• Input:
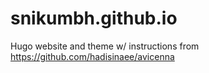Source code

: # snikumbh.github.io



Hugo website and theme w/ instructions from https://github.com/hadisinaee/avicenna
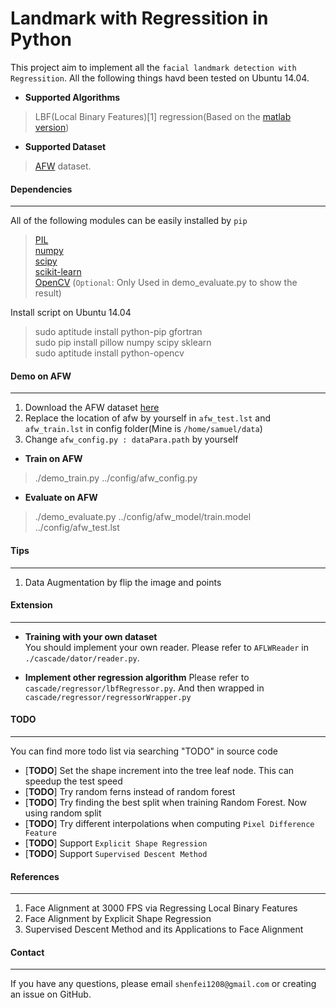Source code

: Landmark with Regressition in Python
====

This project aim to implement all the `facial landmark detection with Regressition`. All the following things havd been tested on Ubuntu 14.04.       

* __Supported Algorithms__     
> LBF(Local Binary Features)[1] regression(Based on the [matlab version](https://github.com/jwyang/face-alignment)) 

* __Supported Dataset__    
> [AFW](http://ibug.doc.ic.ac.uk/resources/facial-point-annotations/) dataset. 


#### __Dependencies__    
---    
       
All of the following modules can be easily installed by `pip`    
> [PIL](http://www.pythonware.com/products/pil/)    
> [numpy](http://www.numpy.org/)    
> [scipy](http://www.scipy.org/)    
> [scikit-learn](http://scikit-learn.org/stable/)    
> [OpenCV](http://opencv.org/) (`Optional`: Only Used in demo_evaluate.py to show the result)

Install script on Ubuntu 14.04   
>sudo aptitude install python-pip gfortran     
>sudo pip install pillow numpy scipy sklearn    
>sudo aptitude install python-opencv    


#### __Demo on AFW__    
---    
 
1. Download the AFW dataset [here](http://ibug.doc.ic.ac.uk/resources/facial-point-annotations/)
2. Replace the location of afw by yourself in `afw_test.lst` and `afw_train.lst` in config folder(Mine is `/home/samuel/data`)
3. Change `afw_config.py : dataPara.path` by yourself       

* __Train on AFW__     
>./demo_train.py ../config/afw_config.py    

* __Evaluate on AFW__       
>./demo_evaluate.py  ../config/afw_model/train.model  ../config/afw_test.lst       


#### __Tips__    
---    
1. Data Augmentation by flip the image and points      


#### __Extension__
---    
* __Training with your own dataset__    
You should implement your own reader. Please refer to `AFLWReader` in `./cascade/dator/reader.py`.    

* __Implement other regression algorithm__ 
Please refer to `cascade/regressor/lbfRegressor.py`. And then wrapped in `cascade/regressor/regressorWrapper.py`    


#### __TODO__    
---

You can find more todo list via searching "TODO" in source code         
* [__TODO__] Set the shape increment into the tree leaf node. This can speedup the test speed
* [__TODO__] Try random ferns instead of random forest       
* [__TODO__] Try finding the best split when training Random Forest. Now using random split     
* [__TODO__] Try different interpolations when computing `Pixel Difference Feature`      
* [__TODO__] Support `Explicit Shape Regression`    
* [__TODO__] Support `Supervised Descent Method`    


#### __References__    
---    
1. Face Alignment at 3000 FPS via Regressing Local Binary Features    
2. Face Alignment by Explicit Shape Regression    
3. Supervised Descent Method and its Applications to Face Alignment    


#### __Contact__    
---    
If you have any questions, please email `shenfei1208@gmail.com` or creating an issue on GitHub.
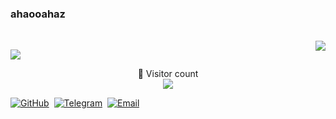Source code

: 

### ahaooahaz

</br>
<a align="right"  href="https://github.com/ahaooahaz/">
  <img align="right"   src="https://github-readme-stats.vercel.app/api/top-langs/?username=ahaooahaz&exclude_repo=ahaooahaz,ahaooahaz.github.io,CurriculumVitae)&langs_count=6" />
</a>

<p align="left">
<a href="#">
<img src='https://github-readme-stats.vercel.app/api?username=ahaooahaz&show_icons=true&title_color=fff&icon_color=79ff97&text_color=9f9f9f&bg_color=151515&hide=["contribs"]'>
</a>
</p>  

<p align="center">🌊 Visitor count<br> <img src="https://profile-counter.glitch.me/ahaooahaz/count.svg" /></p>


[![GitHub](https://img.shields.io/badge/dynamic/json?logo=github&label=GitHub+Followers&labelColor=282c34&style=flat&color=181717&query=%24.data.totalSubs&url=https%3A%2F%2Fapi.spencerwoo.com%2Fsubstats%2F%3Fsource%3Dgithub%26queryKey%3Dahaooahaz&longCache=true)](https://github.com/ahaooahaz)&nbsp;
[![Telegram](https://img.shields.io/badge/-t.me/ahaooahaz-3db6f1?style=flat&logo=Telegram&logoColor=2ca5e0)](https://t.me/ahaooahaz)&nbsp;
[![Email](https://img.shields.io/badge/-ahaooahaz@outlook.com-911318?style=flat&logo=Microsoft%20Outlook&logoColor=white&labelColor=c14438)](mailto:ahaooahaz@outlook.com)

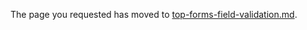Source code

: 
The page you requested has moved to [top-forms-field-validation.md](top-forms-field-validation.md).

• Work item:
Please reproduce all the material exactly. Pictures stay out of the copy.

• Your response:
Source code

: # snikumbh.github.io



Hugo website and theme w/ instructions from https://github.com/hadisinaee/avicenna
Source code

: Landmark with Regressition in Python
====

This project aim to implement all the `facial landmark detection with Regressition`. All the following things havd been tested on Ubuntu 14.04.       

* __Supported Algorithms__     
> LBF(Local Binary Features)[1] regression(Based on the [matlab version](https://github.com/jwyang/face-alignment)) 

* __Supported Dataset__    
> [AFW](http://ibug.doc.ic.ac.uk/resources/facial-point-annotations/) dataset. 


#### __Dependencies__    
---    
       
All of the following modules can be easily installed by `pip`    
> [PIL](http://www.pythonware.com/products/pil/)    
> [numpy](http://www.numpy.org/)    
> [scipy](http://www.scipy.org/)    
> [scikit-learn](http://scikit-learn.org/stable/)    
> [OpenCV](http://opencv.org/) (`Optional`: Only Used in demo_evaluate.py to show the result)

Install script on Ubuntu 14.04   
>sudo aptitude install python-pip gfortran     
>sudo pip install pillow numpy scipy sklearn    
>sudo aptitude install python-opencv    


#### __Demo on AFW__    
---    
 
1. Download the AFW dataset [here](http://ibug.doc.ic.ac.uk/resources/facial-point-annotations/)
2. Replace the location of afw by yourself in `afw_test.lst` and `afw_train.lst` in config folder(Mine is `/home/samuel/data`)
3. Change `afw_config.py : dataPara.path` by yourself       

* __Train on AFW__     
>./demo_train.py ../config/afw_config.py    

* __Evaluate on AFW__       
>./demo_evaluate.py  ../config/afw_model/train.model  ../config/afw_test.lst       


#### __Tips__    
---    
1. Data Augmentation by flip the image and points      


#### __Extension__
---    
* __Training with your own dataset__    
You should implement your own reader. Please refer to `AFLWReader` in `./cascade/dator/reader.py`.    

* __Implement other regression algorithm__ 
Please refer to `cascade/regressor/lbfRegressor.py`. And then wrapped in `cascade/regressor/regressorWrapper.py`    


#### __TODO__    
---

You can find more todo list via searching "TODO" in source code         
* [__TODO__] Set the shape increment into the tree leaf node. This can speedup the test speed
* [__TODO__] Try random ferns instead of random forest       
* [__TODO__] Try finding the best split when training Random Forest. Now using random split     
* [__TODO__] Try different interpolations when computing `Pixel Difference Feature`      
* [__TODO__] Support `Explicit Shape Regression`    
* [__TODO__] Support `Supervised Descent Method`    


#### __References__    
---    
1. Face Alignment at 3000 FPS via Regressing Local Binary Features    
2. Face Alignment by Explicit Shape Regression    
3. Supervised Descent Method and its Applications to Face Alignment    


#### __Contact__    
---    
If you have any questions, please email `shenfei1208@gmail.com` or creating an issue on GitHub.
Source code

: 

### ahaooahaz

</br>
<a align="right"  href="https://github.com/ahaooahaz/">
  <img align="right"   src="https://github-readme-stats.vercel.app/api/top-langs/?username=ahaooahaz&exclude_repo=ahaooahaz,ahaooahaz.github.io,CurriculumVitae)&langs_count=6" />
</a>

<p align="left">
<a href="#">
<img src='https://github-readme-stats.vercel.app/api?username=ahaooahaz&show_icons=true&title_color=fff&icon_color=79ff97&text_color=9f9f9f&bg_color=151515&hide=["contribs"]'>
</a>
</p>  

<p align="center">🌊 Visitor count<br> <img src="https://profile-counter.glitch.me/ahaooahaz/count.svg" /></p>


[![GitHub](https://img.shields.io/badge/dynamic/json?logo=github&label=GitHub+Followers&labelColor=282c34&style=flat&color=181717&query=%24.data.totalSubs&url=https%3A%2F%2Fapi.spencerwoo.com%2Fsubstats%2F%3Fsource%3Dgithub%26queryKey%3Dahaooahaz&longCache=true)](https://github.com/ahaooahaz)&nbsp;
[![Telegram](https://img.shields.io/badge/-t.me/ahaooahaz-3db6f1?style=flat&logo=Telegram&logoColor=2ca5e0)](https://t.me/ahaooahaz)&nbsp;
[![Email](https://img.shields.io/badge/-ahaooahaz@outlook.com-911318?style=flat&logo=Microsoft%20Outlook&logoColor=white&labelColor=c14438)](mailto:ahaooahaz@outlook.com)

Source code

: 
The page you requested has moved to [top-forms-field-validation.md](top-forms-field-validation.md).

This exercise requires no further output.